In recent weeks, an exodus of trusted staffers left Pruitt increasingly isolated, and some once-loyal Republican lawmakers wearied of defending him. Investigators on Capitol Hill had summoned current and former EPA aides for interviews, as part of the more than dozen federal inquiries into Pruitt’s spending and management of the agency.
On Thursday, Trump called Pruitt’s top deputy Andrew Wheeler to inform him that he would be taking the helm of the agency, according to an individual who spoke on the condition of anonymity because of the sensitivity of the matter.
Soon after, Trump announced in a two-part tweet that he had accepted Pruitt’s resignation.
‘‘I have accepted the resignation of Scott Pruitt as the Administrator of the Environmental Protection Agency,’’ Trump tweeted. ‘‘Within the Agency Scott has done an outstanding job, and I will always be thankful to him for this. The Senate confirmed Deputy at EPA, Andrew Wheeler, will on Monday assume duties as the acting Administrator of the EPA. I have no doubt that Andy will continue on with our great and lasting EPA agenda. We have made tremendous progress and the future of the EPA is very bright!’’
Wheeler, a former Senate staffer and EPA employee who spent the past decade representing coal, mining and other energy companies, will take the helm of the agency on Monday, Trump tweeted.
The departure marked a precipitous fall for Pruitt, who during his roughly 16 months in office took steps to reverse more than a dozen major Obama-era regulations and overhauled key elements of the agency’s approach to scientific research. For months he had ranked as a personal confidant and influential policy adviser to the president, commiserating with Trump over negative stories and indiscreet aides while praising the commander-in-chief for his intelligence and political acumen.
As scrutiny of Pruitt grew in recent months, Trump initially stood by his EPA chief. The president tweeted in early April that he was ‘‘doing a great job,’’ despite revelations about a $50-a-night condo rental from a lobbyist, large raises for top aides and dozens of first-class flights and costly travel funded by taxpayers. Trump publicly defended Pruitt and praised his job performance as recently as early June.
Pruitt also endured a series of contentious hearings recently on Capitol Hill, admitting little culpability as lawmakers in both parties grilled him about his ethics and spending decisions.

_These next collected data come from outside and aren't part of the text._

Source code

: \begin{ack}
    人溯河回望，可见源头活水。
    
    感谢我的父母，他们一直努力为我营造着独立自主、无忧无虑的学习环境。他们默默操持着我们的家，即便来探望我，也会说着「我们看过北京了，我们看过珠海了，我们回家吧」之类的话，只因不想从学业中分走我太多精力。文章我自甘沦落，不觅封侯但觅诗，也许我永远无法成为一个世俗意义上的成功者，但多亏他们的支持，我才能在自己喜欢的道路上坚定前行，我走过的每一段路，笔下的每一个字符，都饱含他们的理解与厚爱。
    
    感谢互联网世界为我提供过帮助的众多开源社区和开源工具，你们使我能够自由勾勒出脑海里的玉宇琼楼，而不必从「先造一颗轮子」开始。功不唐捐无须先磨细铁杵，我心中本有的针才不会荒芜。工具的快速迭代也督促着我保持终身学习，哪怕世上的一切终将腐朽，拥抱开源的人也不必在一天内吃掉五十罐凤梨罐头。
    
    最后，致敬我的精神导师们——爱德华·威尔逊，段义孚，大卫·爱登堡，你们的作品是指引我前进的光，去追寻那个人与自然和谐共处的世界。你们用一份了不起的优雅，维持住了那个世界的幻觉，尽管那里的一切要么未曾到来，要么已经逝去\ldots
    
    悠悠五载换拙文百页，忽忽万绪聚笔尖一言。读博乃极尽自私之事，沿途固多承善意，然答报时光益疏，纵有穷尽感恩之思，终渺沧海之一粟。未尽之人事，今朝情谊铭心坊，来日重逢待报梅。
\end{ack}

But the EPA leader continued to be dogged by bad publicity, with a litany of alleged spending excesses that current and former aides shared with congressional lawmakers. The Government Accountability Office found that he violated spending laws by installing a $43,000 soundproof phone booth in his office - one of the more than half-dozen federal inquiries launched into his management and expenditures.